Exponential Natural Evolution Strategies (XNES)

A module for the exponential natural evolution strategies with adaptive sampling.

Original paper: Glasmachers, T., Schaul, T., Yi, S., Wierstra, D., Schmidhuber, J. (2010). Exponential natural evolution strategies. In: Proceedings of the 12th annual conference on Genetic and evolutionary computation (pp. 393-400).

What can you use?

  • Multi processing: ✔️

  • Discrete spaces: ❌

  • Continuous spaces: ✔️

  • Mixed Discrete/Continuous spaces: ❌

Parameters

class neorl.evolu.xnes.XNES(mode, bounds, fit, A=None, npop=None, eta_mu=1.0, eta_sigma=None, eta_Bmat=None, adapt_sampling=False, ncores=1, seed=None)[source]

Exponential Natural Evolution Strategies

Parameters
  • mode – (str) problem type, either “min” for minimization problem or “max” for maximization

  • bounds – (dict) input parameter type and lower/upper bounds in dictionary form. Example: bounds={'x1': ['int', 1, 4], 'x2': ['float', 0.1, 0.8], 'x3': ['float', 2.2, 6.2]}

  • fit – (function) the fitness function

  • npop – (int) total number of individuals in the population (default: if None, it will make an approximation, see Notes below)

  • A – (np.array): initial guess of the covariance matrix A (default: identity matrix, see Notes below)

  • eta_mu – (float) learning rate for updating the center of the search distribution mu (see Notes below)

  • eta_sigma – (float) learning rate for updating the step size sigma (default: if None, it will make an approximation, see Notes below)

  • eta_Bmat – (float) learning rate for updating the normalized transformation matrix B (default: if None, it will make an approximation, see Notes below)

  • adapt_sampling – (bool): activate the adaption sampling option

  • ncores – (int) number of parallel processors

  • seed – (int) random seed for sampling

evolute(ngen, x0=None, verbose=False)[source]

This function evolutes the XNES algorithm for number of generations.

Parameters
  • ngen – (int) number of generations to evolute

  • x0 – (list) initial guess for the search (must be of same size as len(bounds))

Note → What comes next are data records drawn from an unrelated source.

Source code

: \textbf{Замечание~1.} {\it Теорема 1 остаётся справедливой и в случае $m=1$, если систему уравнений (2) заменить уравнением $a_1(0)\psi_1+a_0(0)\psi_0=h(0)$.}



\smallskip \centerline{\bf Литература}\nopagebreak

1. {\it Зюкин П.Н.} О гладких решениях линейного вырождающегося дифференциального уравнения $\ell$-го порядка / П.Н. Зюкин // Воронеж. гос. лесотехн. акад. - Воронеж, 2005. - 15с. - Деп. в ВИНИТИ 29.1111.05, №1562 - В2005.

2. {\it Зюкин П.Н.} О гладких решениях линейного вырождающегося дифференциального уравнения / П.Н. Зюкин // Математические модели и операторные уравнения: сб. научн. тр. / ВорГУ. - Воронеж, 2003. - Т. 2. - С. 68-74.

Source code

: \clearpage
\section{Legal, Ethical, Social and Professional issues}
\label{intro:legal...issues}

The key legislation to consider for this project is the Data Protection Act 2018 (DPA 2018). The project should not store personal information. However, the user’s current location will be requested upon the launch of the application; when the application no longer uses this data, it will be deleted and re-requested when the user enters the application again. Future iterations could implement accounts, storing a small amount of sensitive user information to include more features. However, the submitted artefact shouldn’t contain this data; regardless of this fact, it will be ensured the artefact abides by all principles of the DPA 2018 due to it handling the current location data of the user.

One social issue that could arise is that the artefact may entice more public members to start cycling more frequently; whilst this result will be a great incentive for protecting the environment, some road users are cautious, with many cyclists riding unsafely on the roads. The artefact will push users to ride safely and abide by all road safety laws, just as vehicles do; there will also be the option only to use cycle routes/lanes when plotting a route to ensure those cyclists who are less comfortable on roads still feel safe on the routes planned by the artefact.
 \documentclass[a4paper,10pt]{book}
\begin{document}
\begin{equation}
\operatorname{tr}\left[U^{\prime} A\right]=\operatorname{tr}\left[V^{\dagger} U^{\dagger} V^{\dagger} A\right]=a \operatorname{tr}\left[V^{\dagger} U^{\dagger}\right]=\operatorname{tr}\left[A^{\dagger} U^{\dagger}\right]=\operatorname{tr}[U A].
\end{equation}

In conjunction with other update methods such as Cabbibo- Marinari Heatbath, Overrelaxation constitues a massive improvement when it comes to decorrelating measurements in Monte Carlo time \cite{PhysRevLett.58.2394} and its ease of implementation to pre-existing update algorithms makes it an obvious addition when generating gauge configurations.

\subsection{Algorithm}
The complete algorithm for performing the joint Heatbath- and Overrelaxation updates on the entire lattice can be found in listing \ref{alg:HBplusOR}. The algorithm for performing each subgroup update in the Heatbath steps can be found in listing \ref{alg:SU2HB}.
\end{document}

  • verbose – (bool) print statistics to screen

Returns

(tuple) (best individual, best fitness, and dictionary containing major search results)

Example

from neorl import XNES

#Define the fitness function
def FIT(individual):
    """Sphere test objective function.
            F(x) = sum_{i=1}^d xi^2
            d=1,2,3,...
            Range: [-100,100]
            Minima: 0
    """
    y=sum(x**2 for x in individual)
    return y

#Setup the parameter space (d=5)
nx=5
BOUNDS={}
for i in range(1,nx+1):
    BOUNDS['x'+str(i)]=['float', -100, 100]

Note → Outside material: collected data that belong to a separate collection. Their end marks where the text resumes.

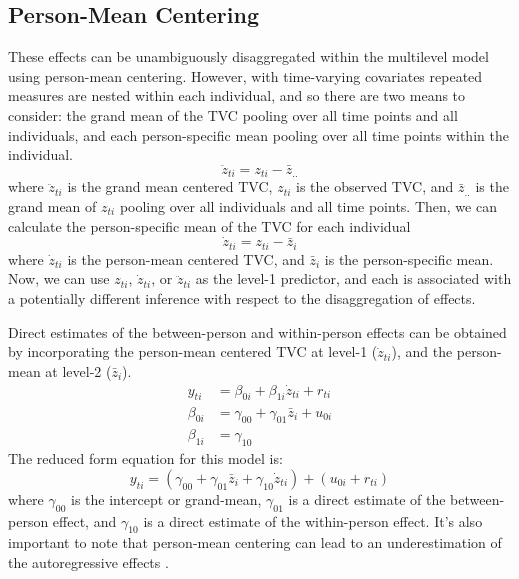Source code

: \subsection{Person-Mean Centering}
These effects can be unambiguously disaggregated within the multilevel model using person-mean centering. However, with time-varying covariates repeated measures are nested within each individual, and so there are two means to consider: the grand mean of the TVC pooling over all time points and all individuals, and each person-specific mean pooling over all time points within the individual. 
\begin{equation}
    \ddot{z}_{ti} = z_{ti} - \bar{z}_{..}
\end{equation}
where $\ddot{z}_{ti}$ is the grand mean centered TVC, $z_{ti}$ is the observed TVC, and $\bar{z}_{..}$ is the grand mean of $z_{ti}$ pooling over all individuals and all time points. Then, we can calculate the person-specific mean of the TVC for each individual
\begin{equation}
    \dot{z}_{ti} = z_{ti} - \bar{z}_i
\end{equation}
where $\dot{z}_{ti}$ is the person-mean centered TVC, and $\bar{z}_i$ is the person-specific mean. Now, we can use $z_{ti}$, $\dot{z}_{ti}$, or $\ddot{z}_{ti}$ as the level-1 predictor, and each is associated with a potentially different inference with respect to the disaggregation of effects. 

Direct estimates of the between-person and within-person effects can be obtained by incorporating the person-mean centered TVC at level-1 ($\dot{z}_{ti}$), and the person-mean at level-2 ($\bar{z}_i$). 
\begin{equation}
    \begin{split}
        y_{ti} &= \beta_{0i} + \beta_{1i} \dot{z}_{ti} + r_{ti} \\
        \beta_{0i} &= \gamma_{00} + \gamma_{01} \bar{z}_i + u_{0i} \\
        \beta_{1i} &= \gamma_{10}
    \end{split}
\end{equation}
The reduced form equation for this model is:
\begin{equation}
    y_{ti} = (\gamma_{00} + \gamma_{01} \bar{z}_i + \gamma_{10} \dot{z}_{ti}) + (u_{0i} + r_{ti})
\end{equation}
where $\gamma_{00}$ is the intercept or grand-mean, $\gamma_{01}$ is a direct estimate of the between-person effect, and $\gamma_{10}$ is a direct estimate of the within-person effect. It's also important to note that person-mean centering can lead to an underestimation of the autoregressive effects \cite{hamaker2015center,bringmann2016assessing}.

xnes=XNES(mode='min', bounds=BOUNDS, fit=FIT, npop=50, eta_mu=0.9, 
          eta_sigma=0.25, adapt_sampling=True, ncores=1, seed=1)
x_best, y_best, xnes_hist=xnes.evolute(ngen=100, x0=[25,25,25,25,25], verbose=1)

Notes

  • XNES is controlled by three major search parameters: the center of the search distribution \(\mu\) (mu), the step size \(\sigma\) (sigma), and the normalized transformation matrix \(B\) (B) .

  • The user provides initial guess of the covariance matrix \(A\) using the argument A. XNES applies \(A=\sigma . B\) to determine the initial step size \(\sigma\) (sigma) and the initial transformation matrix \(B\) (B).

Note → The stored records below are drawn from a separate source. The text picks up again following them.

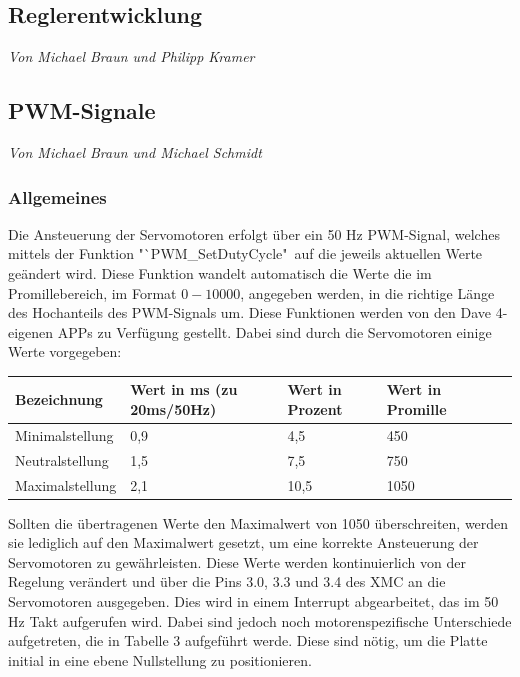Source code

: \documentclass[12pt,a4paper,bibliography=totoc,listof=totoc]{scrartcl}
\begin{document}
\subsection{Reglerentwicklung}
\textit{Von Michael Braun und Philipp Kramer}\newline

\subsection{PWM-Signale}
\textit{Von Michael Braun und Michael Schmidt}\newline
\subsubsection{ Allgemeines}
Die Ansteuerung der Servomotoren erfolgt über ein 50 Hz PWM-Signal, welches mittels der Funktion 
"`PWM\_SetDutyCycle"\, auf die jeweils aktuellen Werte geändert wird. Diese Funktion wandelt automatisch 
die Werte die im Promillebereich, im Format $0-10000$, angegeben werden, in die richtige Länge des 
Hochanteils des PWM-Signals um. Diese Funktionen werden von den Dave 4- eigenen APPs zu Verfügung 
gestellt. Dabei sind durch die Servomotoren einige Werte vorgegeben:

\begin{tabularx}{\textwidth}{p{}|X|X|X|X|X|}
\hline
 Bezeichnung 		& Wert in ms (zu 20ms/50Hz) & Wert in Prozent 	& Wert in Promille \\
\hline
 Minimalstellung		& 0,9						& 4,5				& 450 \\
\hline
 Neutralstellung		& 1,5						& 7,5				& 750 \\
\hline
 Maximalstellung		&2,1						& 10,5				& 1050\\
\hline
\end{tabularx}
\newline
Sollten die übertragenen Werte den Maximalwert von 1050 überschreiten, werden sie lediglich auf den 
Maximalwert gesetzt, um eine korrekte Ansteuerung der Servomotoren zu gewährleisten. Diese Werte werden 
kontinuierlich von der Regelung verändert und über die Pins 3.0, 3.3 und 3.4 des XMC an die Servomotoren 
ausgegeben. Dies wird in einem Interrupt abgearbeitet, das im 50 Hz Takt aufgerufen wird. Dabei sind jedoch 
noch motorenspezifische Unterschiede aufgetreten, die in Tabelle 3 aufgeführt werde. Diese sind nötig, um 
die Platte initial in eine ebene Nullstellung zu positionieren.
\end{document}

  • If A is not provided, XNES starts from an identity matrix of size d, i.e. np.eye(d), where d is the size of the parameter space.

  • If npop is None, the following formula is used: \(npop = Integer\{4 + [3log(d)]\}\), where d is the size of the parameter space.

  • The center of the search distribution \(\mu\) (mu) is updated by the learning rate eta_mu.

  • The step size \(\sigma\) (sigma) is updated by the learning rate eta_sigma. If eta_sigma is None, the following formula is used: \(eta\_sigma = \frac{3}{5} \frac{3+log(d)}{d\sqrt{d}}\), where d is the size of the parameter space.

  • The normalized transformation matrix \(B\) (B) is updated by the learning rate eta_Bmat. If eta_Bmat is None, the following formula is used: \(eta\_Bmat = \frac{3}{5} \frac{3+log(d)}{d\sqrt{d}}\), where d is the size of the parameter space.

  • Activating the option adapt_sampling may help improving the performance of XNES.

  • Look for an optimal balance between npop and ngen, it is recommended to minimize population size to allow for more generations.

  • Total number of cost evaluations for XNES is npop * ngen.